1970年代末からの日本映画やドラマブームに続き、1980年代から現在に至るまで漫画やアニメも、中国の若者の間で浸透している。そのため、今の中国のすべての世代の人たちには、それぞれ親近感を持つ日本人俳優やアニメキャラクターが存在する。

 ゆえに戦争や歴史の問題にひとたび直面すると、日本に対するマイナスイメージが湧き出し、反日デモにも参加するものの、日本に対する親近感までは払しょくされていない傾向が依然見られる。
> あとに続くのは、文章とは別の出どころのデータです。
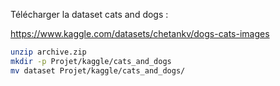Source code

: Télécharger la dataset cats and dogs :

https://www.kaggle.com/datasets/chetankv/dogs-cats-images

```Bash
unzip archive.zip
mkdir -p Projet/kaggle/cats_and_dogs
mv dataset Projet/kaggle/cats_and_dogs/
```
たとえば、2005年と2012年の反日デモの際、日本のカメラや電気製品を持参しながら、デモ行進に参加する中国人が多数いた写真が公開されている。

 日本車を運転して反日デモに参加して、被害に遭った人もいた。筆者が韓国人の知り合いに、こうした事実を紹介すると、彼女は韓国ではありえないことだと言った。同じ反日感情と言っても、中国人の対日観は韓国と異なり、かなり特殊であることがうかがえる。

日中間の歴史認識問題は
歴史学のロジックに合致しない

 愛憎が入り混じった複雑な中国人の対日観は、2006年以降に日中関係の改善ムードが漂い始めた際に、対日イメージを大幅に改善できた一因であろう。とはいえ、なぜ2005年の反日デモの後(2006年~2008年)は日中関係に改善が見られ、2012年の反日デモ以降、同様の動きがなかなか現れないのであろうか。
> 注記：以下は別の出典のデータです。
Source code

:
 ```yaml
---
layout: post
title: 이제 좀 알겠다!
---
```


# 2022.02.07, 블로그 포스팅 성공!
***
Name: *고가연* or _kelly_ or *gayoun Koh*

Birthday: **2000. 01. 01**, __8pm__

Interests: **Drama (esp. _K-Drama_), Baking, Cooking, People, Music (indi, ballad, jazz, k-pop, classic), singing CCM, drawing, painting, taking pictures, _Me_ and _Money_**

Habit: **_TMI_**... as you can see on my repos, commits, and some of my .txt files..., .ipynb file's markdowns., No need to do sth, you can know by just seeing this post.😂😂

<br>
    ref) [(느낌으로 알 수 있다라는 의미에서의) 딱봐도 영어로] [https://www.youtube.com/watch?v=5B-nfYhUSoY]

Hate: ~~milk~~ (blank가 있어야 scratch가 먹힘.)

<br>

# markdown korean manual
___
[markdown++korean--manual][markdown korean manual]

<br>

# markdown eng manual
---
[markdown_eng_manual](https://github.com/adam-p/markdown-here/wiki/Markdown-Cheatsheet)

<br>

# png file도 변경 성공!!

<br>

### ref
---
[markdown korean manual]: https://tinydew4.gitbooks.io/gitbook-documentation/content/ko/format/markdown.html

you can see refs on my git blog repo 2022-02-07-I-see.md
 前回の場合、関係改善に向けて日中両国の政府および民間による多大な努力が払われ、それが奏功した。しかし、2012年以降の日中関係悪化後の動きを見ると、日中双方の国民レベルで相互イメージの改善に向けた努力はほとんど起きていない。

 今回は2005年とどこが違うのであろうか。領土問題は歴史問題と違い、国民国家であればどの国の政府も安易に譲歩できない問題だからである。中国側から見れば、尖閣諸島の領土問題は歴史問題の一環であるため、なおさら譲歩できず、強硬な姿勢を貫くしかない。

 日本側の立場から考えても、領土問題をめぐる対中世論が著しく悪化した原因の一つには、長期に渡る日中両国の相互不信が挙げられ、その相互不信の源は歴史認識問題である。

 1980年代以降、日中間で歴史認識の問題が断続的に発生し、日中関係に構造的な欠陥が作り出されている。日本人から見れば、戦後70年近く経過し、戦争は遠い昔の話となったにもかかわらず、歴史問題を蒸し返され、いつも中韓から文句を言われてうんざりだと感じている人は多いであろう。

 筆者は来日して十数年経った。専門が日中関係史ということもあり、歴史問題をめぐる討論には、数え切れないほど参加してきた。正直なところ、筆者自身、この問題に辟易しており、早く収束してほしいと願っている。

 しかし、時間の経過とともに、歴史問題の影が薄れるどころか、1980年代を境に、特に1990年代以降は一層色濃くなった。この現象は、歴史学のロジックに合致しない。だからこそ、多くの日本人が憤りを覚えるのであろう。